Le Dr André Carpentier pilotera un projet qui, par le biais d'un scanneur TEP-TDM dernier cri, permettra de prédire comment risque d'évoluer le diabète de type 2 entre autres exemples.

5 M$ pour mieux prévoir les conséquences du diabète

Les patients atteints de diabète de type 2 pourront un jour savoir s'ils sont à risque de développer de l'insuffisance cardiaque ou d'autres complications liées à leur maladie chronique. Cette percée scientifique sera rendue possible grâce au travail du Dr André Carpentier, endocrinologue et chercheur au Centre de recherche du CHUS.
Le projet de 5 M$ contribue encore une fois à faire du CHUS un centre d'expertise mondial en imagerie médicale.
Le projet dévoilé lundi comprend l'acquisition d'un scanneur TEP-TDM (tomographie par émission de positrons couplée à un tomodensitomètre par rayons X) et de ses équipements complémentaires.
À cela s'ajoute un agrandissement du CRC comprenant des salles d'examen, de contrôle et d'équipements pour le scanneur et le réaménagement de la salle d'attente des sujets de recherche, conformément aux normes actuelles de radioprotection.

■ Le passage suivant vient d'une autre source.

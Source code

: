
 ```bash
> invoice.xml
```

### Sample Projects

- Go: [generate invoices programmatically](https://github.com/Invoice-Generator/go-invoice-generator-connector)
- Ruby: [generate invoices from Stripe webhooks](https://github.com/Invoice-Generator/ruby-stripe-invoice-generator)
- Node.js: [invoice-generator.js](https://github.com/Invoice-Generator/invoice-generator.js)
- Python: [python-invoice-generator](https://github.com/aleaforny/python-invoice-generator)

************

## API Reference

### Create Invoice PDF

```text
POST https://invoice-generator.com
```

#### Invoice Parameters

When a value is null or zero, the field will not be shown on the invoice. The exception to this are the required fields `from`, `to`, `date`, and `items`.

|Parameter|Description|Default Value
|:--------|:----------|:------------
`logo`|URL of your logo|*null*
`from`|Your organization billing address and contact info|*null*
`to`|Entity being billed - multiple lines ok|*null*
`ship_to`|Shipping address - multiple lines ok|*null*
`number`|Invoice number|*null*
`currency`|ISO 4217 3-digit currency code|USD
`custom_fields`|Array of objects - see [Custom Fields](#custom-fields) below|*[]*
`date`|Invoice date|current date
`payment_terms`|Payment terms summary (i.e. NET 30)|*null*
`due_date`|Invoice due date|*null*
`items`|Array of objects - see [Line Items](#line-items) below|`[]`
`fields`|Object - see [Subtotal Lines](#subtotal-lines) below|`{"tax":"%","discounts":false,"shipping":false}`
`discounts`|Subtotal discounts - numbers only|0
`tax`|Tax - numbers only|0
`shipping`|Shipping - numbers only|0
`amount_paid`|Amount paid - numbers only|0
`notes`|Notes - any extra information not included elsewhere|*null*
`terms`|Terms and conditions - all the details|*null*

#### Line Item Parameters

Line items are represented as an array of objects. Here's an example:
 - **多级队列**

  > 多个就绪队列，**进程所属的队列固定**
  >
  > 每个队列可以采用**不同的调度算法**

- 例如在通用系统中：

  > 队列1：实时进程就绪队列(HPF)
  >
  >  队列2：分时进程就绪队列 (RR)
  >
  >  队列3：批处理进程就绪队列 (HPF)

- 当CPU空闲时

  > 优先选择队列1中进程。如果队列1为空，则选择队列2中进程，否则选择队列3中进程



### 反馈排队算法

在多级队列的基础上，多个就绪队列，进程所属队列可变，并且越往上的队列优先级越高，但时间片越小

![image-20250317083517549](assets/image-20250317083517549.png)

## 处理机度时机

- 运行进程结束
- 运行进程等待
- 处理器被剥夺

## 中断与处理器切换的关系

Ce projet de recherche mènera à l'embauche de nouveaux étudiants et à la création de plusieurs emplois directs et indirects.
« Le projet annoncé aujourd'hui assurera le positionnement du Québec en tant que chef de file dans le domaine du développement des technologies d'imagerie moléculaire. En effet, l'acquisition du scanneur TEP-TDM permettra notamment de réaliser des projets de recherche de haut calibre et d'en maximiser les retombées scientifiques afin d'améliorer les soins aux patients et d'accroître la capacité à innover en imagerie TEP chez l'humain », a expliqué le ministre de la Santé et des Services sociaux Gaétan Barrette, lui-même radiologiste et donc particulièrement heureux d'annoncer un investissement en imagerie médicale.
Ce TEP divisera par cinq le temps requis pour les examens, de trois à cinq les doses de radiation reçues par les patients et multipliera par deux le temps utile d'analyse pour la grande recherche, en plus d'augmenter le nombre de patients qui pourront subir des examens.
Par le passé, les nombreux projets de recherche menés en imagerie au CRC du CHUS ont contribué à la mise en place de plusieurs outils de diagnostics devenus standards aujourd'hui dans les hôpitaux du monde.
Or pour continuer de performer avec l'équipe de recherche en place qui possède une très grande expertise, il fallait de nouveaux outils modernes.
« Je peux faire un parallèle avec la Formule Un : on a réussi à gagner des courses de niveau international avec un bolide de 2007 parce qu'on a la meilleure équipe, la meilleure essence (les isotopes qui sont fabriqués directement au CRC du CHUS), mais là, on va avoir le bolide dernier cri pour continuer de gagner plus de courses encore », image le Dr Carpentier.
Le projet de 5 M$ est financé à la hauteur de 4 M$ par le gouvernement du Québec et il reçoit 1 M$ de la Fondation du CHUS.
En avril dernier, un autre projet de recherche en imagerie avait été dévoilé au CRC du CHUS : des patients chez qui l'on soupçonne une tumeur neuroendocrine viennent maintenant de partout au Canada pour passer un examen fait par radionucléide Octréotate (Dota-tate) au CRC du CHUS. L'examen coûte moins cher que l'examen standard et il est beaucoup plus efficace.